It's a Small World After All?: Reflections on Violence in Comparative Perspectives

Wood, John Carter (2003). It's a Small World After All?: Reflections on Violence in Comparative Perspectives. In: Godfrey, Barry; Emsley, Clive and Dunstall, Graeme eds. Comparative Histories of Crime. UK: Willan Publishing, pp. 36–52.



Historians’ growing interest in comparative perspectives on violence raises several methodological and conceptual questions: some are common to violence history more generally, while others are brought into sharper relief by cross-cultural and interdisciplinary studies. This essay surveys the existing state of comparative violence history, considers some pertinent issues in the expansion of comparative approaches, and points to particularly rich opportunities for fruitful cross-cultural analysis.

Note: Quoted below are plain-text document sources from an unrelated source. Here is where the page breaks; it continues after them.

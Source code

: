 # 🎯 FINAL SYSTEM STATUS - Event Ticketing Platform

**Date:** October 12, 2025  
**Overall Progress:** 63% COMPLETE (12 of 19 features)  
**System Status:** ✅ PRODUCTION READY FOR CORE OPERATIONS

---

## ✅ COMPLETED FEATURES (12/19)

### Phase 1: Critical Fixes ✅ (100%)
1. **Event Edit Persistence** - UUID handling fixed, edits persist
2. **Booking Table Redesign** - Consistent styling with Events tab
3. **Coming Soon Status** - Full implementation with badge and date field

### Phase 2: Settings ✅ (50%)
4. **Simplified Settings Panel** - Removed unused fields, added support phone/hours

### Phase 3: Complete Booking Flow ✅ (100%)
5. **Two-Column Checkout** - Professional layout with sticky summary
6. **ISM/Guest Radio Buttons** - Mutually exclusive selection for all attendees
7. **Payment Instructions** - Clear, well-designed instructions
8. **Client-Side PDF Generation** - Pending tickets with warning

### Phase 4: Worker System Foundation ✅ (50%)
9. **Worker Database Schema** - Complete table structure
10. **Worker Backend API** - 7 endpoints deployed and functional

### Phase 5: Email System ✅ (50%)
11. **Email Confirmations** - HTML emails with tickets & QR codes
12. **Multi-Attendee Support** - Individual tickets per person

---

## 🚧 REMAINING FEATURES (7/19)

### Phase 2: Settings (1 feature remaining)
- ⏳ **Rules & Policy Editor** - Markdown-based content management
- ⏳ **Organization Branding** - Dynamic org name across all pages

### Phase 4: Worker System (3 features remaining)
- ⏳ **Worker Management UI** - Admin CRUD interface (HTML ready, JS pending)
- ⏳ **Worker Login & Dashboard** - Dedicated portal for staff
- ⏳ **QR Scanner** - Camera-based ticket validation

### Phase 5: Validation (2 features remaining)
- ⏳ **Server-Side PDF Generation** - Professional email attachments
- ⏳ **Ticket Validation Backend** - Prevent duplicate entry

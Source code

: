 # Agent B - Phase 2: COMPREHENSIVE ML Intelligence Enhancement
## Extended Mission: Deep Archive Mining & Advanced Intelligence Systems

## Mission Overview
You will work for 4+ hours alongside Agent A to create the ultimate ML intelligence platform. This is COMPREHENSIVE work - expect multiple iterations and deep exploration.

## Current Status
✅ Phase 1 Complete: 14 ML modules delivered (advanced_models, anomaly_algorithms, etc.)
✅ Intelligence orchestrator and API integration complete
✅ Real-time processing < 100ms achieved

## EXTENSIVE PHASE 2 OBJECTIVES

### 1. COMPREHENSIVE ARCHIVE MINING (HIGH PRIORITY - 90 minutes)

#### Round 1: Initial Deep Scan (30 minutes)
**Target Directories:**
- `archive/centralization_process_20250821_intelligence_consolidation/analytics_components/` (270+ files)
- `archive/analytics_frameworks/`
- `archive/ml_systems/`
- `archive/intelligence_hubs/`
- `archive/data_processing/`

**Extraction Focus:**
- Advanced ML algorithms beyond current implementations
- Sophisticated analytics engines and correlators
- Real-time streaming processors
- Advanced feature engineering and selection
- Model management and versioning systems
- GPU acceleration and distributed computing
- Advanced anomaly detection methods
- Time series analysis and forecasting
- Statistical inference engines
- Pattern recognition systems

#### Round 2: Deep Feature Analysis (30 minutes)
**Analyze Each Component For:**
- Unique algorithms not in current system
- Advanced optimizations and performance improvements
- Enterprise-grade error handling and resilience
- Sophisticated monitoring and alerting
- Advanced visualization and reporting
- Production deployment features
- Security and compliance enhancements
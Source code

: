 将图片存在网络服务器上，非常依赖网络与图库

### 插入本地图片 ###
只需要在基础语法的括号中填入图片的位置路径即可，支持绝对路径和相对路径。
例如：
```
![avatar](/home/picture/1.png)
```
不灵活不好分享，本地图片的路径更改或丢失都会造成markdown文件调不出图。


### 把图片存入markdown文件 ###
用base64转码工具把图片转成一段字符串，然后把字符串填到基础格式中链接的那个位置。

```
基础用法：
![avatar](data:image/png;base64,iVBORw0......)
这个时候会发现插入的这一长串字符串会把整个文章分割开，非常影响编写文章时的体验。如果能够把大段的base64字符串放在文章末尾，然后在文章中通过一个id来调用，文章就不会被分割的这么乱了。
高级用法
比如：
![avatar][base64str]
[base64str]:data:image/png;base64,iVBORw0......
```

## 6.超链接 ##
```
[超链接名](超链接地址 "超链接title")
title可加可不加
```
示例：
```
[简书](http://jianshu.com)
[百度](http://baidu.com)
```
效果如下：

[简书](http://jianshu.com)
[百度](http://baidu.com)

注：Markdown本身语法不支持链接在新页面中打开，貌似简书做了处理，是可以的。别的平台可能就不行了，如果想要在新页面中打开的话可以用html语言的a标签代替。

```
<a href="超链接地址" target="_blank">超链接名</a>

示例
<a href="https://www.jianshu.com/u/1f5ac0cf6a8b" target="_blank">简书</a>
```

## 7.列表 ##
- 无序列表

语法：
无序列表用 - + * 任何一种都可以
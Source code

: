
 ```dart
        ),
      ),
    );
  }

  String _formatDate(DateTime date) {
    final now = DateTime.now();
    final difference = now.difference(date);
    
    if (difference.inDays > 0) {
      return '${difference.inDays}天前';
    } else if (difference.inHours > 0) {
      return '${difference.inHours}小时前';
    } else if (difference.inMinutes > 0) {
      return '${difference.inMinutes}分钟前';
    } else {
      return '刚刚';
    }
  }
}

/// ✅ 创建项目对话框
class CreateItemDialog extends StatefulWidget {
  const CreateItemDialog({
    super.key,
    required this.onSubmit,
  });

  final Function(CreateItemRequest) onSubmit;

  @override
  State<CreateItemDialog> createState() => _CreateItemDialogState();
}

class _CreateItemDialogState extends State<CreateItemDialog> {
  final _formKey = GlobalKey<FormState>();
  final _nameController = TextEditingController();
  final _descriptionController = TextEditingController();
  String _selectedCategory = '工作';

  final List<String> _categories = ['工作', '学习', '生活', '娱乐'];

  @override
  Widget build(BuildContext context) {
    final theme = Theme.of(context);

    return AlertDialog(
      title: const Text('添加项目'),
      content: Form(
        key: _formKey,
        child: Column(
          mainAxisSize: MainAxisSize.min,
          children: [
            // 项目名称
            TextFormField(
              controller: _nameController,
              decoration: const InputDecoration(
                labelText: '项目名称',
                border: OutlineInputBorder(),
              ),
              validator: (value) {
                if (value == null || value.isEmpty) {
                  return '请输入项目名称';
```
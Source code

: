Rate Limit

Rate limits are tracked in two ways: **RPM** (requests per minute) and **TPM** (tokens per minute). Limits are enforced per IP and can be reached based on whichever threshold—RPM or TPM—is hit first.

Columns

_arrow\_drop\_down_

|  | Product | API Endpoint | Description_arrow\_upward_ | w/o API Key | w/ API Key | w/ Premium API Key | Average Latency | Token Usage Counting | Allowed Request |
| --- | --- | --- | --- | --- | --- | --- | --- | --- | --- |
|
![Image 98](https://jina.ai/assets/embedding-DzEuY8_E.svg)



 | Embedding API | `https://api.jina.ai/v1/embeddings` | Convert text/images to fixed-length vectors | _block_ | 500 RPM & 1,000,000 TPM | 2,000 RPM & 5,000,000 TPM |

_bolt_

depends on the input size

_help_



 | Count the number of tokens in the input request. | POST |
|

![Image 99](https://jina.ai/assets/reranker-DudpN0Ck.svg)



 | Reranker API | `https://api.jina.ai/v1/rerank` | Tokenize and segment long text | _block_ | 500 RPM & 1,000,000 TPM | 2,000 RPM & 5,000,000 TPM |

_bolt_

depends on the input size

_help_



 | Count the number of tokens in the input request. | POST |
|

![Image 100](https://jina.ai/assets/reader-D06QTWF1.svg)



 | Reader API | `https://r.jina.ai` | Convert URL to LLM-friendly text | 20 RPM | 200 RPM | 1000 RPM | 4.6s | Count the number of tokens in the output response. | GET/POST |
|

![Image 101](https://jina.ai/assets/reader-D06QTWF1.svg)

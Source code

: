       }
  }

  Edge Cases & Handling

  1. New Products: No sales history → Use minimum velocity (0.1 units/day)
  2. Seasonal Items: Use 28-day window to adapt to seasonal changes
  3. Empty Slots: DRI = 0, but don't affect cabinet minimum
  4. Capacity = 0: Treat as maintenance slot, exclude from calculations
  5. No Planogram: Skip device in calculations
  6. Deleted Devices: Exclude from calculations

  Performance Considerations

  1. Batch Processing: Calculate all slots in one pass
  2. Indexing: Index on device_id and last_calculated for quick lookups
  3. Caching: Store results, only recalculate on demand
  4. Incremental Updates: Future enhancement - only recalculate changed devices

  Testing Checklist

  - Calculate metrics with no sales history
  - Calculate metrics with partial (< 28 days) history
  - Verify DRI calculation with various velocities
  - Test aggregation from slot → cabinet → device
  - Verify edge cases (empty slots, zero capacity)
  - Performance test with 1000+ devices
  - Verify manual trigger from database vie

The essay is organised in three parts. Part one addresses the disciplinary issues raised by cross-cultural violence history: as historians raise the scale of their inquiries (in moving beyond traditional, largely national boundaries) they confront more directly wider debates about violence, particularly those informed by evolutionary-biological, psychological and anthropological perspectives. It considers the utility of—and challenge to—history presented by these theories, particularly in the various ways that they ‘locate’ violence. 'Location’ is also a guiding concern in the second section, which is concerned with the issue of ‘boundaries’ in comparative violence studies. ‘Boundaries’ are examined both in terms of those framing the experiences of historical subjects (e.g., the growth of criminology as a discipline or the relationships between national identity and violence) and those imposed by historians in the course of their work (e.g., in their use of local, regional, national, continental or global contexts). The mobility and permeability of cultures of violence are suggested as necessary considerations in comparative history. Part three concludes with an evaluation of two areas in which comparative studies can helpfully function — violence’s narratives and its practices — and the ways that findings and conceptualisations can be exchanged across disciplines and national categorisations.